For the data that follows, report how many lines contain the word "choosable", and nothing else.

DATASET ENTRIES START

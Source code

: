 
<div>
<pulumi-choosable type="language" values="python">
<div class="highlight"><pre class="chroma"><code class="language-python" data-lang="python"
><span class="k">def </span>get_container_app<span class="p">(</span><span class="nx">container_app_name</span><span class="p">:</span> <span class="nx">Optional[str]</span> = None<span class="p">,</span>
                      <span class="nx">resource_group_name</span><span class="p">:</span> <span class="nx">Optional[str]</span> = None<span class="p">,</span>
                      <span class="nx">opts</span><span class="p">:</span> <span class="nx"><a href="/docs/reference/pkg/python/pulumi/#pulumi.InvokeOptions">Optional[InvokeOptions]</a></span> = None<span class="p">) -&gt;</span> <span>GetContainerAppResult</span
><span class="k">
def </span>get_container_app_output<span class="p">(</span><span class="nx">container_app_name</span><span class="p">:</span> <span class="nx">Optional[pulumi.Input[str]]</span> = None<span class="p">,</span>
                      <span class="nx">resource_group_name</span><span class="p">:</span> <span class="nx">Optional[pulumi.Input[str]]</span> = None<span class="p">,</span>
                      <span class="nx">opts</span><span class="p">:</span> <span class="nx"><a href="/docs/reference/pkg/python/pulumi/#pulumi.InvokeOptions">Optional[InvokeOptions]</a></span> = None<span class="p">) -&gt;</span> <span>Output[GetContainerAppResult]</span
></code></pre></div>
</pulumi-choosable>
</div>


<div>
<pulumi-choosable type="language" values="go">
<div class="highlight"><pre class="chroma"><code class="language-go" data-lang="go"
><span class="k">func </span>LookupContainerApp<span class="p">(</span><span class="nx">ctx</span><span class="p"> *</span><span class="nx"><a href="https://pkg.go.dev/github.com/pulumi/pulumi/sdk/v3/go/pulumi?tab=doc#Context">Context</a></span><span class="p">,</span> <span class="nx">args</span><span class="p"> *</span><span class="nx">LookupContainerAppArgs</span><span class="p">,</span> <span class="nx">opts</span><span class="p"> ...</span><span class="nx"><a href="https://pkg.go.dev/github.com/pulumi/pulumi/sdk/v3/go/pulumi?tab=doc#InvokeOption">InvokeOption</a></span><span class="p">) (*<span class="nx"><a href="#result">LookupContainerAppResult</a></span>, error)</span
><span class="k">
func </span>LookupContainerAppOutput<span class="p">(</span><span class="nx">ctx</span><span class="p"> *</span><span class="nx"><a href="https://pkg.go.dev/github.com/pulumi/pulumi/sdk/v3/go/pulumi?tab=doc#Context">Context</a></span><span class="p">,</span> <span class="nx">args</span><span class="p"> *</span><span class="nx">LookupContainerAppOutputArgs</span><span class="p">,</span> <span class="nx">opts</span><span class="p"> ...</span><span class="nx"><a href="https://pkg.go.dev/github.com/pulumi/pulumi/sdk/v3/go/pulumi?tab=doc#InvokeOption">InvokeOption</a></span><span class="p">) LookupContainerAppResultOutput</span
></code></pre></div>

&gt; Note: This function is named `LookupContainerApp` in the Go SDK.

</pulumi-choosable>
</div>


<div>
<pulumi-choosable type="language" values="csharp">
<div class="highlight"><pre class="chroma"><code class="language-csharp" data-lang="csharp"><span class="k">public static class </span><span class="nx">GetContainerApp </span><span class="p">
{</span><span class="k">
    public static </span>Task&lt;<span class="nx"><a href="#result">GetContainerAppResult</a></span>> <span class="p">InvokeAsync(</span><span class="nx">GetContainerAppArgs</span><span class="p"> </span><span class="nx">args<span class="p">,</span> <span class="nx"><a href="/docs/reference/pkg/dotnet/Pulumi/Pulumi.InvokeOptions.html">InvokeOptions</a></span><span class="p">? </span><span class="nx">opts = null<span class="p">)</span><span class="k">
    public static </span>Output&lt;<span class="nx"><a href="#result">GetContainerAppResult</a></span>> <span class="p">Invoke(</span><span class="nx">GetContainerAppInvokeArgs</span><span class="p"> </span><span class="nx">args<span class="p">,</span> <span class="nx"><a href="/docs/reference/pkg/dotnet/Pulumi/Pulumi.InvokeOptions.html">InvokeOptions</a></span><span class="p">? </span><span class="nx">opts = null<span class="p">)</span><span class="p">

DATASET ENTRIES END

▶ RESPONSE FOR THIS EXERCISE
5